→ Problem description
Records follow. Select each line holding "theta".

********************

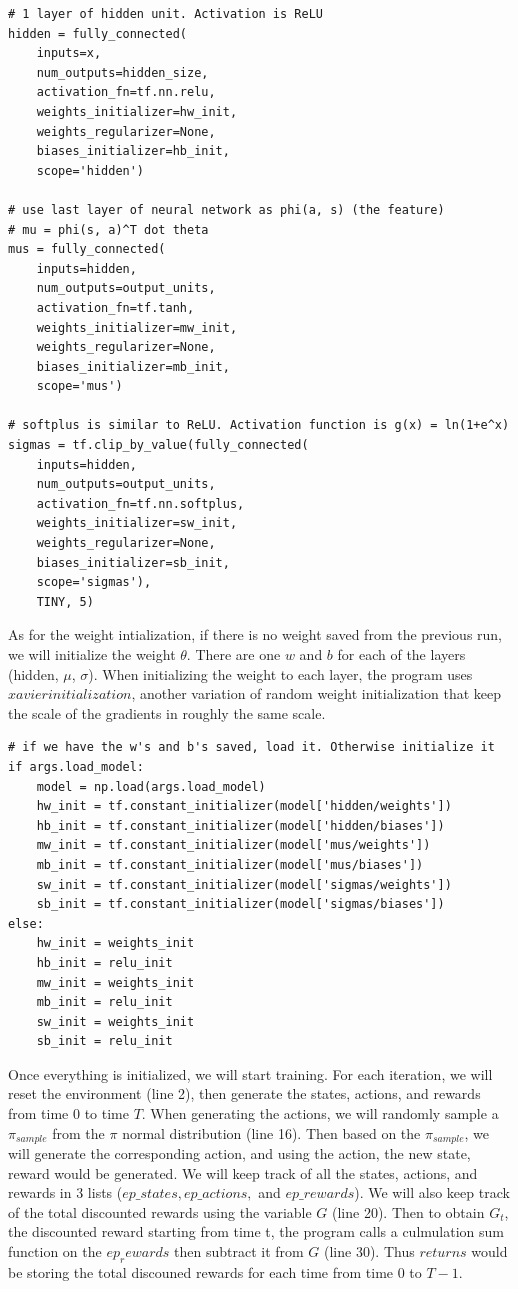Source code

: \documentclass[11pt,twoside]{article}
\begin{document}
\begin{lstlisting}
# 1 layer of hidden unit. Activation is ReLU
hidden = fully_connected(
    inputs=x,
    num_outputs=hidden_size,
    activation_fn=tf.nn.relu,
    weights_initializer=hw_init,
    weights_regularizer=None,
    biases_initializer=hb_init,
    scope='hidden')

# use last layer of neural network as phi(a, s) (the feature)
# mu = phi(s, a)^T dot theta
mus = fully_connected(
    inputs=hidden,
    num_outputs=output_units,
    activation_fn=tf.tanh,
    weights_initializer=mw_init,
    weights_regularizer=None,
    biases_initializer=mb_init,
    scope='mus')

# softplus is similar to ReLU. Activation function is g(x) = ln(1+e^x)
sigmas = tf.clip_by_value(fully_connected(
    inputs=hidden,
    num_outputs=output_units,
    activation_fn=tf.nn.softplus,
    weights_initializer=sw_init,
    weights_regularizer=None,
    biases_initializer=sb_init,
    scope='sigmas'),
    TINY, 5)
\end{lstlisting}

As for the weight intialization, if there is no weight saved from the previous run, we will initialize the weight $\theta$. There are one $w$ and $b$ for each of the layers (hidden, $\mu$, $\sigma$). When initializing the weight to each layer, the program uses $xavier initialization$, another variation of random weight initialization that keep the scale of the gradients in roughly the same scale.

\begin{lstlisting}
# if we have the w's and b's saved, load it. Otherwise initialize it
if args.load_model:
    model = np.load(args.load_model)
    hw_init = tf.constant_initializer(model['hidden/weights'])
    hb_init = tf.constant_initializer(model['hidden/biases'])
    mw_init = tf.constant_initializer(model['mus/weights'])
    mb_init = tf.constant_initializer(model['mus/biases'])
    sw_init = tf.constant_initializer(model['sigmas/weights'])
    sb_init = tf.constant_initializer(model['sigmas/biases'])
else:
    hw_init = weights_init
    hb_init = relu_init
    mw_init = weights_init
    mb_init = relu_init
    sw_init = weights_init
    sb_init = relu_init
\end{lstlisting}

Once everything is initialized, we will start training. For each iteration, we will reset the environment (line 2), then generate the states, actions, and rewards from time 0 to time $T$. When generating the actions, we will randomly sample a $\pi_{sample}$ from the $\pi$ normal distribution (line 16). Then based on the $\pi_{sample}$, we will generate the corresponding action, and using the action, the new state, reward would be generated. We will keep track of all the states, actions, and rewards in 3 lists ($ep\_states, ep\_actions, $ and $ep\_rewards$). We will also keep track of the total discounted rewards using the variable $G$ (line 20). Then to obtain $G_t$, the discounted reward starting from time t, the program calls a culmulation sum function on the $ep_rewards$ then subtract it from $G$ (line 30). Thus $returns$ would be storing the total discouned rewards for each time from time 0 to $T-1$.
\end{document}
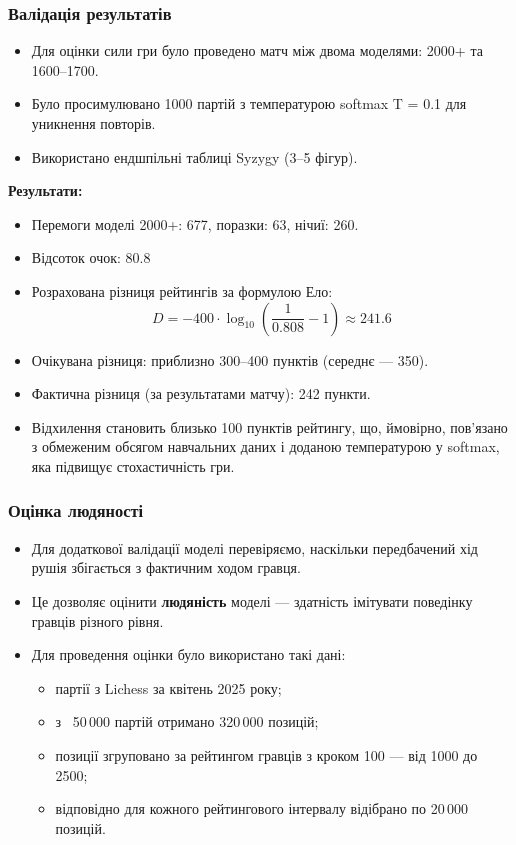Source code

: \documentclass[
    10pt,
]{beamer}
\begin{document}
\begin{frame}[t]
    \frametitle{Валідація результатів}

    \begin{itemize}
        \item Для оцінки сили гри було проведено матч між двома моделями: 2000+ та 1600--1700.
        \item Було просимулювано 1000 партій з температурою softmax T = 0.1 для уникнення повторів.
        \item Використано ендшпільні таблиці Syzygy (3–5 фігур).
    \end{itemize}

    \vspace{2mm}
    \textbf{Результати:}
    \begin{itemize}
        \item Перемоги моделі 2000+: 677, поразки: 63, нічиї: 260.
        \item Відсоток очок: 80.8%
        \item Розрахована різниця рейтингів за формулою Ело:
        \[
        D = -400 \cdot \log_{10} \left( \frac{1}{0.808} - 1 \right) \approx 241.6
        \]
        \item Очікувана різниця: приблизно 300–400 пунктів (середнє — 350).
        \item Фактична різниця (за результатами матчу): 242 пункти.
        \item Відхилення становить близько 100 пунктів рейтингу, що, ймовірно, пов’язано з обмеженим обсягом навчальних даних і доданою температурою у softmax, яка підвищує стохастичність гри.
    \end{itemize}
\end{frame}




\begin{frame}[t]
    \frametitle{Оцінка людяності}

    \begin{itemize}
        \item Для додаткової валідації моделі перевіряємо, наскільки передбачений хід рушія збігається з фактичним ходом гравця.
        \item Це дозволяє оцінити \textbf{людяність} моделі — здатність імітувати поведінку гравців різного рівня.
        \item Для проведення оцінки було використано такі дані:
        \begin{itemize}
            \item партії з Lichess за квітень 2025 року;
            \item з ~50\,000 партій отримано 320\,000 позицій;
            \item позиції згруповано за рейтингом гравців з кроком 100 — від 1000 до 2500;
            \item відповідно для кожного рейтингового інтервалу відібрано по 20\,000 позицій.
        \end{itemize}
    \end{itemize}
\end{frame}
\end{document}
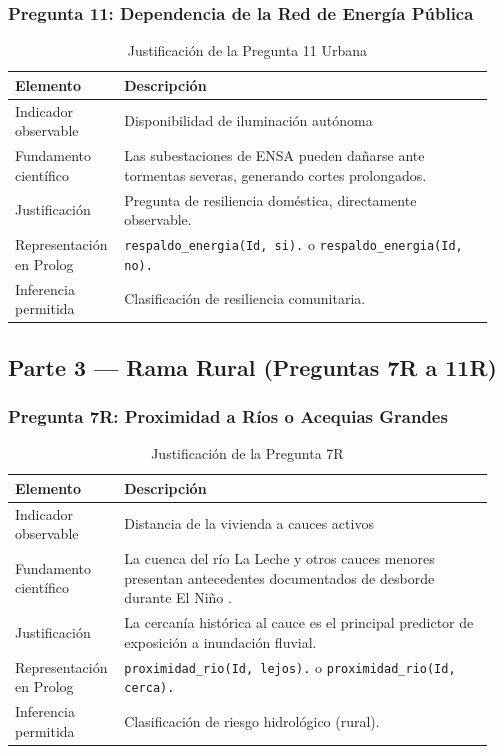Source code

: \documentclass[12pt, letterpaper]{article}
\begin{document}
\subsubsection*{Pregunta 11: Dependencia de la Red de Energía Pública}
\begin{table}[H]
\centering
\caption{Justificación de la Pregunta 11 Urbana}
\label{tab:p11u}
\begin{tabular}{@{}p{0.2\linewidth}p{0.75\linewidth}@{}}
\toprule
\textbf{Elemento} & \textbf{Descripción} \\ \midrule
Indicador observable & Disponibilidad de iluminación autónoma \\
Fundamento científico & Las subestaciones de ENSA pueden dañarse ante tormentas severas, generando cortes prolongados. \\
Justificación & Pregunta de resiliencia doméstica, directamente observable. \\
Representación en Prolog & \texttt{respaldo\_energia(Id, si).} o \texttt{respaldo\_energia(Id, no).} \\
Inferencia permitida & Clasificación de resiliencia comunitaria. \\ \bottomrule
\end{tabular}
\end{table}

\subsection{Parte 3 — Rama Rural (Preguntas 7R a 11R)}

\subsubsection*{Pregunta 7R: Proximidad a Ríos o Acequias Grandes}
\begin{table}[H]
\centering
\caption{Justificación de la Pregunta 7R}
\label{tab:p7r}
\begin{tabular}{@{}p{0.2\linewidth}p{0.75\linewidth}@{}}
\toprule
\textbf{Elemento} & \textbf{Descripción} \\ \midrule
Indicador observable & Distancia de la vivienda a cauces activos \\
Fundamento científico & La cuenca del río La Leche y otros cauces menores presentan antecedentes documentados de desborde durante El Niño \parencite{gob_regional_lambayeque_2023}. \\
Justificación & La cercanía histórica al cauce es el principal predictor de exposición a inundación fluvial. \\
Representación en Prolog & \texttt{proximidad\_rio(Id, lejos).} o \texttt{proximidad\_rio(Id, cerca).} \\
Inferencia permitida & Clasificación de riesgo hidrológico (rural). \\ \bottomrule
\end{tabular}
\end{table}
\end{document}
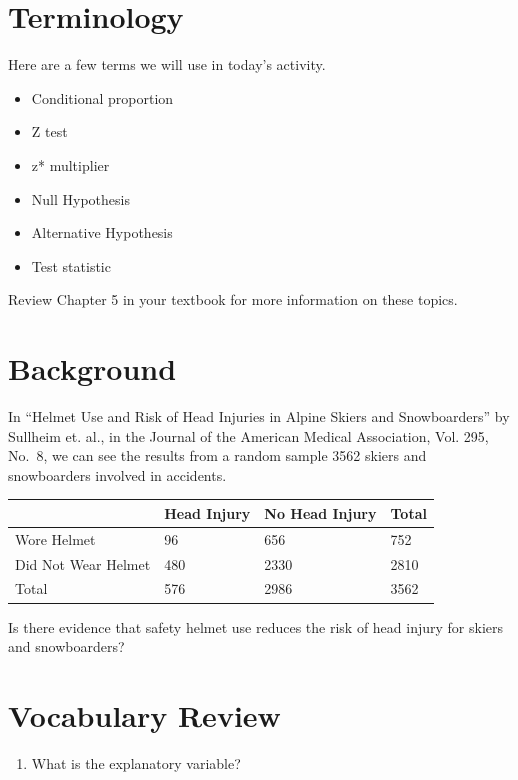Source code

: \documentclass[
]{report}
\providecommand{\tightlist}{%
  \setlength{\itemsep}{0pt}\setlength{\parskip}{0pt}}
\begin{document}
\hypertarget{terminology-1}{%
\section{Terminology}\label{terminology-1}}

Here are a few terms we will use in today's activity.

\begin{itemize}
\item
  Conditional proportion
\item
  Z test
\item
  z* multiplier
\item
  Null Hypothesis
\item
  Alternative Hypothesis
\item
  Test statistic
\end{itemize}

Review Chapter 5 in your textbook for more information on these topics.

\hypertarget{background}{%
\section{Background}\label{background}}

In ``Helmet Use and Risk of Head Injuries in Alpine Skiers and Snowboarders'' by Sullheim et. al., in the Journal of the American Medical Association, Vol. 295, No.~8, we can see the results from a random sample 3562 skiers and snowboarders involved in accidents.

\begin{longtable}[]{@{}llll@{}}
\toprule
& Head Injury & No Head Injury & Total\tabularnewline
\midrule
\endhead
Wore Helmet & 96 & 656 & 752\tabularnewline
Did Not Wear Helmet & 480 & 2330 & 2810\tabularnewline
Total & 576 & 2986 & 3562\tabularnewline
\bottomrule
\end{longtable}

Is there evidence that safety helmet use reduces the risk of head injury for skiers and snowboarders?

\hypertarget{vocabulary-review-3}{%
\section{Vocabulary Review}\label{vocabulary-review-3}}

\begin{enumerate}
\def\labelenumi{\arabic{enumi}.}
\tightlist
\item
  What is the explanatory variable?
\end{enumerate}
\end{document}

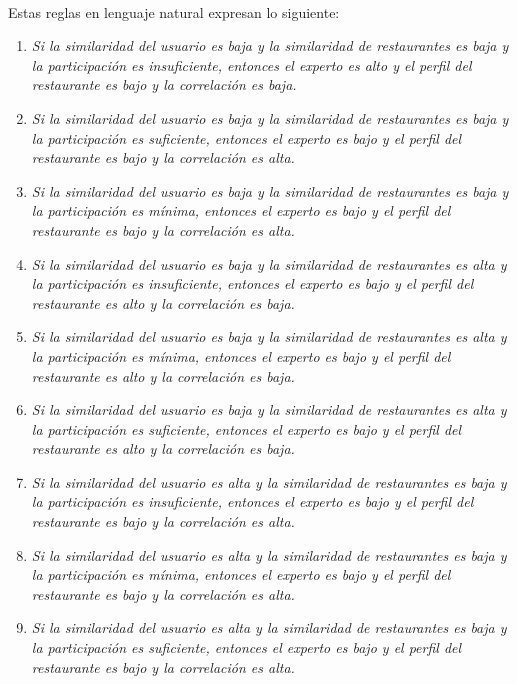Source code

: \documentclass[12pt,letterpaper,oneside] {memoir}
\begin{document}
\paragraph*{}
Estas reglas en lenguaje natural expresan lo siguiente:

\begin{enumerate}
\item \textit{Si la similaridad del usuario es baja y la similaridad de restaurantes es baja y la participación es insuficiente, entonces el experto es alto y el perfil del restaurante es bajo y la correlación es baja. }  
\item \textit{Si la similaridad del usuario es baja y la similaridad de restaurantes es baja y la participación es suficiente, entonces el experto es bajo y el perfil del restaurante es bajo y la correlación es alta.}   
\item \textit{Si la similaridad del usuario es baja y la similaridad de restaurantes es baja y la participación es mínima, entonces el experto es bajo y el perfil del restaurante es bajo y la correlación es alta.}
\item \textit{Si la similaridad del usuario es baja y la similaridad de restaurantes es alta y la participación es insuficiente, entonces el experto es bajo y el perfil del restaurante es alto y la correlación es baja.}   
\item \textit{Si la similaridad del usuario es baja y la similaridad de restaurantes es alta y la participación es mínima, entonces el experto es bajo y el perfil del restaurante es alto y la correlación es baja.}   
\item  \textit{Si la similaridad del usuario es baja y la similaridad de restaurantes es alta y la participación es suficiente, entonces el experto es bajo y el perfil del restaurante es alto y la correlación es baja.}  
\item \textit{Si la similaridad del usuario es alta y la similaridad de restaurantes es baja y la participación es insuficiente, entonces el experto es bajo y el perfil del restaurante es bajo y la correlación es alta.}
\item \textit{Si la similaridad del usuario es alta y la similaridad de restaurantes es baja y la participación es mínima, entonces el experto es bajo y el perfil del restaurante es bajo y la correlación es alta.}
\item \textit{Si la similaridad del usuario es alta y la similaridad de restaurantes es baja y la participación es suficiente, entonces el experto es bajo y el perfil del restaurante es bajo y la correlación es alta.} 

\end{enumerate}
\end{document}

********************

→ Answer to this exercise
# mu = phi(s, a)^T dot theta
As for the weight intialization, if there is no weight saved from the previous run, we will initialize the weight $\theta$. There are one $w$ and $b$ for each of the layers (hidden, $\mu$, $\sigma$). When initializing the weight to each layer, the program uses $xavier initialization$, another variation of random weight initialization that keep the scale of the gradients in roughly the same scale.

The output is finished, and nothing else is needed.